Count up the lines below in which the string "User" appears. The reply should be that number alone.

▶ **Records shown**

##############################

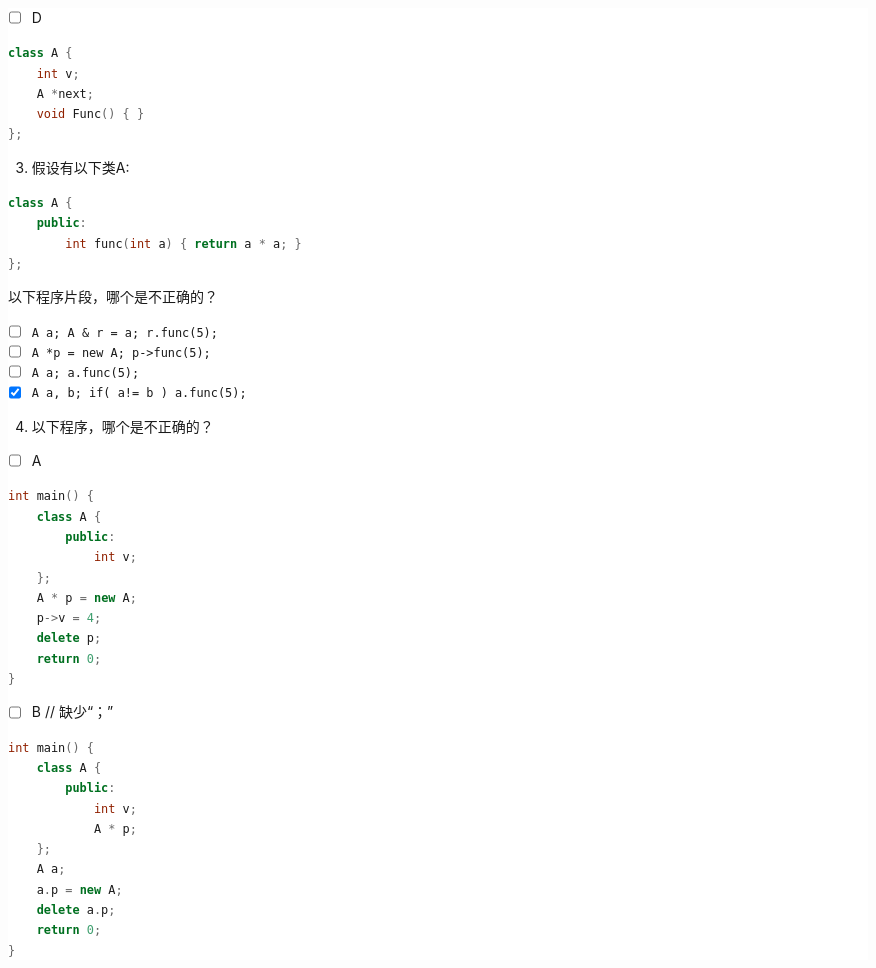 - [ ] D

```c++
class A {
	int v;	
	A *next;
	void Func() { }
};
```

3. 假设有以下类A:

```c++
class A {
	public:
		int func(int a) { return a * a; }
};
```

以下程序片段，哪个是不正确的？

- [ ] `A a; A & r = a; r.func(5);`
- [ ] `A *p = new A; p->func(5);`
- [ ] `A a; a.func(5);`
- [x] `A a, b; if( a!= b ) a.func(5);`

4. 以下程序，哪个是不正确的？

- [ ] A

```c++
int main() {
	class A { 
        public: 
        	int v; 
    };
	A * p = new A;
	p->v = 4; 
    delete p;
	return 0;
}
```

- [ ] B                        // 缺少“；”

```c++
int main() {
	class A {
        public: 
        	int v;
        	A * p;	
    };
	A a; 
    a.p = new A; 
    delete a.p;
	return 0;
}
```
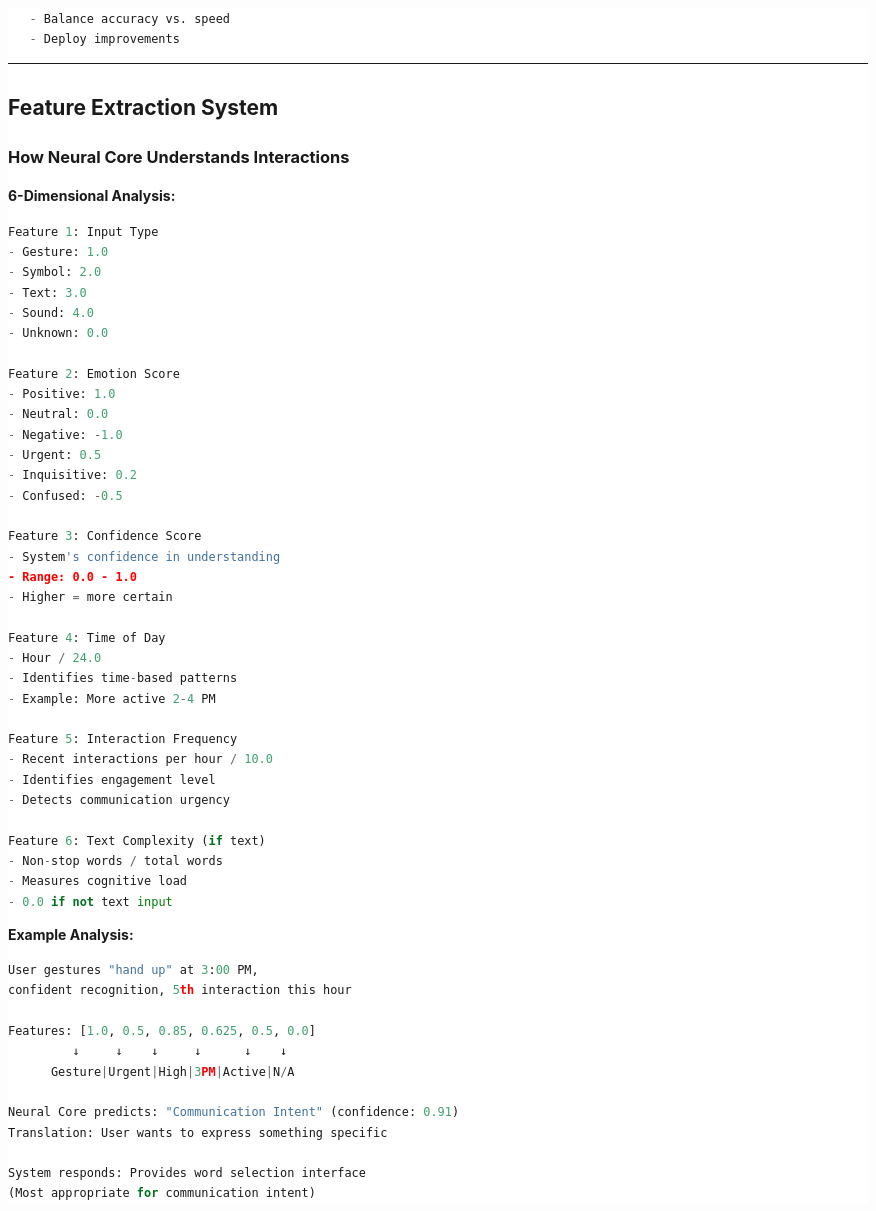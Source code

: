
 ```python
   - Balance accuracy vs. speed
   - Deploy improvements
```

---

## Feature Extraction System

### How Neural Core Understands Interactions

**6-Dimensional Analysis:**

```python
Feature 1: Input Type
- Gesture: 1.0
- Symbol: 2.0
- Text: 3.0
- Sound: 4.0
- Unknown: 0.0

Feature 2: Emotion Score
- Positive: 1.0
- Neutral: 0.0
- Negative: -1.0
- Urgent: 0.5
- Inquisitive: 0.2
- Confused: -0.5

Feature 3: Confidence Score
- System's confidence in understanding
- Range: 0.0 - 1.0
- Higher = more certain

Feature 4: Time of Day
- Hour / 24.0
- Identifies time-based patterns
- Example: More active 2-4 PM

Feature 5: Interaction Frequency
- Recent interactions per hour / 10.0
- Identifies engagement level
- Detects communication urgency

Feature 6: Text Complexity (if text)
- Non-stop words / total words
- Measures cognitive load
- 0.0 if not text input
```

**Example Analysis:**
```python
User gestures "hand up" at 3:00 PM, 
confident recognition, 5th interaction this hour

Features: [1.0, 0.5, 0.85, 0.625, 0.5, 0.0]
         ↓     ↓    ↓     ↓      ↓    ↓
      Gesture|Urgent|High|3PM|Active|N/A

Neural Core predicts: "Communication Intent" (confidence: 0.91)
Translation: User wants to express something specific

System responds: Provides word selection interface
(Most appropriate for communication intent)
```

##############################

▶ **Answer box**
2